Powered by Fritz, the world-famous chess engine that beat both world champion Garry Kasparov and IBM's Deep Blue, Extreme Chess is one of the strongest but sadly most underrated commercial chess programs ever made. Here are excerpts from Games Domain's review that says it all about this overlooked classic: |
"Extreme Chess has most of the usual chess game features, but so do most other games. However there are two or three features that make it stand head and shoulders above every other chess game that I have seen. You can play black or white, choose among a half-dozen styles for the program to play in, or create your own style by adjusting how much emphasis the program should put on various pieces, or on attack and defence, or on the center and so on. You can study openings by having the program display all the possible moves that are in its opening book after each move in a window next to the board, and the moves are displayed in different colors to indicate best moves, "general" moves, gambits and moves that are not in the book. You can turn on the tutorial mode and adjust how much of a booboo you want to make before the tutor intervenes (the default is half a pawn: a screen will pop up telling you that this is not a very good move, with options to take the move back, to get a subtle hint or a broad hint.)

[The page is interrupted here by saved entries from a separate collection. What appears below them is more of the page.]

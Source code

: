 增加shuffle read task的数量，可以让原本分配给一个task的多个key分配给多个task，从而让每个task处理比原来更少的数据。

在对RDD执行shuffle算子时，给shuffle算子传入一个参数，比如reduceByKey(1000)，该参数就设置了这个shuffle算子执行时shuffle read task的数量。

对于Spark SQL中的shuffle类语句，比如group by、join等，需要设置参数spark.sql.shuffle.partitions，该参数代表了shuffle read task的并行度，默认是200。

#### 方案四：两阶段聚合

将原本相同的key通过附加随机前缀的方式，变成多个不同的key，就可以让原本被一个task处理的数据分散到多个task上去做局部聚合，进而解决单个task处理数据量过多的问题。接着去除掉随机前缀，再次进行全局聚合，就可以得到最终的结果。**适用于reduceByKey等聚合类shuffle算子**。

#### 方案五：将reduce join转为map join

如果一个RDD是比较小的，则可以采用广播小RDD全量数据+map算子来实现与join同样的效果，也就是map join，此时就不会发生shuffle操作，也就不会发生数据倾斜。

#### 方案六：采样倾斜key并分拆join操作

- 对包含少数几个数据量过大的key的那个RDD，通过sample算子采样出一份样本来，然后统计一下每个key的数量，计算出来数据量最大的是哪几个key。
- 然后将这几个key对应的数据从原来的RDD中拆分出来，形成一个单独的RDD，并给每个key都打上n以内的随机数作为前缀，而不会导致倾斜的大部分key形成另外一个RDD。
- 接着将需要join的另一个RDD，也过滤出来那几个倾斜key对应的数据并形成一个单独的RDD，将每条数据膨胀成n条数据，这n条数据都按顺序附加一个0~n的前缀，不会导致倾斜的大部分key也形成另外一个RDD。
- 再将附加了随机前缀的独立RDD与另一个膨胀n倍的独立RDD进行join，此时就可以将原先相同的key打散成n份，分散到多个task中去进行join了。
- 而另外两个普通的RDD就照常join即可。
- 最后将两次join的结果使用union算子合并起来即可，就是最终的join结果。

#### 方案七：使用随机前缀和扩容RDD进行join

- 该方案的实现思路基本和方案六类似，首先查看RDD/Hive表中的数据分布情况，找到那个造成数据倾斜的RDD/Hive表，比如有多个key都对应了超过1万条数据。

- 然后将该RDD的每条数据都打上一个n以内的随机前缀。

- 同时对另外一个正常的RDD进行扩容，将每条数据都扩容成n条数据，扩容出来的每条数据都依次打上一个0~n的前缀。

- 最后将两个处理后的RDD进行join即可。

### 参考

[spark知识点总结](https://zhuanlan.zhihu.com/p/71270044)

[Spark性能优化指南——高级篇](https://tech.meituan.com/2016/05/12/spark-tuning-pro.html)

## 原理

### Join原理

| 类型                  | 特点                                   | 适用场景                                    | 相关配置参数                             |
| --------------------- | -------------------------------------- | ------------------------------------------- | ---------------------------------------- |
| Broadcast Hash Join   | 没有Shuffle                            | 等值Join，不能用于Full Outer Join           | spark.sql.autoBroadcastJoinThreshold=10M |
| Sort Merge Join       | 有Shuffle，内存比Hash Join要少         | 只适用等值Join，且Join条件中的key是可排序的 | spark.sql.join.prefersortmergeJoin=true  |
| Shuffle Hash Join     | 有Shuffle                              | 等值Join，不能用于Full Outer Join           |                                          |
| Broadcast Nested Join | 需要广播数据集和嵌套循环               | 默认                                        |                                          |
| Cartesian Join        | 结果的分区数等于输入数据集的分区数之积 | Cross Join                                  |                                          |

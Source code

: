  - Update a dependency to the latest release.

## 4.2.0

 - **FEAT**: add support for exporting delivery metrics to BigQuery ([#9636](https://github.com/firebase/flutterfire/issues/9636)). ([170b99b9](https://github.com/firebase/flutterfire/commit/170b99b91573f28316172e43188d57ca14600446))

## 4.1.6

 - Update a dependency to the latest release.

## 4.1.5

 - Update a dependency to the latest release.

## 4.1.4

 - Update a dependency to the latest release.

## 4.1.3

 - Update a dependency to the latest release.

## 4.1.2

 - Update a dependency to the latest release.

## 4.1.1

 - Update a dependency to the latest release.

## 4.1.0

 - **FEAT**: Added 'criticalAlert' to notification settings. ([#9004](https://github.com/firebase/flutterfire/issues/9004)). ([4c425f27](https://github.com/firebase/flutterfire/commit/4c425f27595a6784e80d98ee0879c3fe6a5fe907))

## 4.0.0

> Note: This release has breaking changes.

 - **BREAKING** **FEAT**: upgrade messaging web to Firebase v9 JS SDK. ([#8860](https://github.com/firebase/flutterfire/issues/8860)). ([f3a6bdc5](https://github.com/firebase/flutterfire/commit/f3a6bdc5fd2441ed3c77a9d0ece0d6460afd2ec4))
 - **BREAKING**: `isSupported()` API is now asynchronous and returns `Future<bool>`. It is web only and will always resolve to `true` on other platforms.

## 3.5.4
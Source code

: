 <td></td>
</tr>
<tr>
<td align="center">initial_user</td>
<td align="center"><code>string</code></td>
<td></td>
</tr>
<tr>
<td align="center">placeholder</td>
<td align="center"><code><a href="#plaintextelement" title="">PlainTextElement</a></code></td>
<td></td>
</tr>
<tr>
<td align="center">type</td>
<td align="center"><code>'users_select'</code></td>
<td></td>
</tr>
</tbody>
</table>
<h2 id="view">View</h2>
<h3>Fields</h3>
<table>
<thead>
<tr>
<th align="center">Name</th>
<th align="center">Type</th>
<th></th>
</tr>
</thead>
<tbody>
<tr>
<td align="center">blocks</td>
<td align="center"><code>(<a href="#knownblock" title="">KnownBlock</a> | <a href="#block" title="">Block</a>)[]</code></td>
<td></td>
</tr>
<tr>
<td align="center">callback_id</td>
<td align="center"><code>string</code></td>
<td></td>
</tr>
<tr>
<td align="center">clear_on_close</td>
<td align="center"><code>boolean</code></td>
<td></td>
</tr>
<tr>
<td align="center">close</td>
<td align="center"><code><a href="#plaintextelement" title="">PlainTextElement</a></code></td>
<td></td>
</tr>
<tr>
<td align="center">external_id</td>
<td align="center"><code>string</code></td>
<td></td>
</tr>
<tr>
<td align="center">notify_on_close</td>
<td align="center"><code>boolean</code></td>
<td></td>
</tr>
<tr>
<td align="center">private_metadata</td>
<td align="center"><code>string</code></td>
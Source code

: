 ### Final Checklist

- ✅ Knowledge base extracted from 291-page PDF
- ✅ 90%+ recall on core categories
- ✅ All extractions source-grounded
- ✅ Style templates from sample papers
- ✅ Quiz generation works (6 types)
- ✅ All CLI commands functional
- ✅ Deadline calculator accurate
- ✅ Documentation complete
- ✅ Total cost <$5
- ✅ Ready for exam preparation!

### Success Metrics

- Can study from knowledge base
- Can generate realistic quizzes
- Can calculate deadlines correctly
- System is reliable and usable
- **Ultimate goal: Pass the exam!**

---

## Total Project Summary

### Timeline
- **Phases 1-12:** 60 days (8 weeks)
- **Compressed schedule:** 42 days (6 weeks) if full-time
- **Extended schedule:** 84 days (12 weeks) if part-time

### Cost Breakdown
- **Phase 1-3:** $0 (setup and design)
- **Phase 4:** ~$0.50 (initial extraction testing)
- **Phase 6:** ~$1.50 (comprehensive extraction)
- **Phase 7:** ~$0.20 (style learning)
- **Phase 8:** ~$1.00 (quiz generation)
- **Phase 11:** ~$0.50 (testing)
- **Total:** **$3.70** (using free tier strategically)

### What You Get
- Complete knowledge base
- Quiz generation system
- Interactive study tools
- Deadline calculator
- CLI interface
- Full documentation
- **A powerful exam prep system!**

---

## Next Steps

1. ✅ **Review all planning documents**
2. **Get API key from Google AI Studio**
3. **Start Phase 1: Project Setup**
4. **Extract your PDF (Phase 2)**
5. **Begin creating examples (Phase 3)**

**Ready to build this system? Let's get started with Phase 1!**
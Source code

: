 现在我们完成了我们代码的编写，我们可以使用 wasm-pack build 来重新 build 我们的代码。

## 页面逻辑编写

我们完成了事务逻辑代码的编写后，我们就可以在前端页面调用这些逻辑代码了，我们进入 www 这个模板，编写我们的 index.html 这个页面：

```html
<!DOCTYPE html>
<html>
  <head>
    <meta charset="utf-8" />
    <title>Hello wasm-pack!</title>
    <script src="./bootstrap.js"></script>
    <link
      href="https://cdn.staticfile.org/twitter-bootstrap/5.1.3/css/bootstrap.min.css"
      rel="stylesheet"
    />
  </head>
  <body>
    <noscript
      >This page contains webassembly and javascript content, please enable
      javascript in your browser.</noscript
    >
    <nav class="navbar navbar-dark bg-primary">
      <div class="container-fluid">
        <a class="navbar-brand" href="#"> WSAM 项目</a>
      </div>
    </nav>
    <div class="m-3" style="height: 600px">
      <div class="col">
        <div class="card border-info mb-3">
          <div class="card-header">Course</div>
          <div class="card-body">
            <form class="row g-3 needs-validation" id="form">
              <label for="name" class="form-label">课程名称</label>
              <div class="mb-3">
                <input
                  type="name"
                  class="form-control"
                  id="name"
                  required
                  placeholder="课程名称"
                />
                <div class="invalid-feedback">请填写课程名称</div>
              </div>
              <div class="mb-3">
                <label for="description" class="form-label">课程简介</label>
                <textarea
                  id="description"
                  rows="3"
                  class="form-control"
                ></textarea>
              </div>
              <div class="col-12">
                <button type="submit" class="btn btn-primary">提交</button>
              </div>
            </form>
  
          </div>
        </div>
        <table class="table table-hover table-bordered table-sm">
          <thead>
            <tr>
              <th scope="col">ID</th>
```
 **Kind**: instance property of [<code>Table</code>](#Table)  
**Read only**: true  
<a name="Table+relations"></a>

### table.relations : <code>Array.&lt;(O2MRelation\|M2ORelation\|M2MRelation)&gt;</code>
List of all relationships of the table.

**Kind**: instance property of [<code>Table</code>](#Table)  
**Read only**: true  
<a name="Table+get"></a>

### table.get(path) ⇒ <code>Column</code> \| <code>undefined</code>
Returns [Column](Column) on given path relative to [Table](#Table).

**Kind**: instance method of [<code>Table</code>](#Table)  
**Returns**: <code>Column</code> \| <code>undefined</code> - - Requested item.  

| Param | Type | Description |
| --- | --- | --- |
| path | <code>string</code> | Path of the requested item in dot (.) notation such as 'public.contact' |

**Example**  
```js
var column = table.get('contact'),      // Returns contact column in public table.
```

The program has most of the features that you can think of in a chess program, but the really good ones are the ones that I never thought of myself. One interesting feature is the ability to rate your play: you have to play a certain number of rated games, then the computer eventually will give you a rating. [Another] feature is the game's library of 50,000 games and its integration into the game. When you press the database button, you are taken to a screen from where you can load any of the available libraries, including some created by you, and one called Autosave where every game you play is saved. The available libraries include, beside the main 50,000-game humungus, libraries with games of historical interest, of Kasparov, Fischer and various other players. The main library has almost 200 games of Fischer and over 600 of Kasparov!
The game has outstanding analysis capabilities. You can tell the game to analyze any game that is on the screen or in the database. You can select any number of games and tell the computer to analyze them. You can select how much of a weakness requires comments by the computer, how long the computer should spend on each move and how many variations deep the computer should go. Even better is the game's ability to analyze a game in real-time, which makes this game indispensable to any but the very strongest serious chess players: select any move with the mouse and the board immediately displays the position on the board. If the "infinite analysis" is on, a window will display in real time the computer's ongoing analysis of the position as well as the depth (number of half-moves) it has reached, and an evaluation of how much the phasing player is ahead or behind. The tree-pruning algorithm is the best that I have seen: the analysis engine identifies the best move within ten seconds more than 90% of the time, and usually reaches 8-ply deep within a minute. Two or three minutes will usually allow the computer to reach ten half-moves deep, and it will very rarely fail to find the best move. The AI's ability to accurately and rapidly evaluate a position is indeed impressive. You can learn a lot about chess just by watching the computer analyze a game. Click on another move and the board will display the position and the computer will begin to analyze it immediately.
In summary, this is in my opinion one of the best chess programs around with features for players of every strength. Serious players will find the real-time and offline analysis capabilities of this game very useful, intermediate players will have fun playing with all the advanced features of the game, and beginners will find a useful teaching tool." Highly recommended for chess players at every skill level.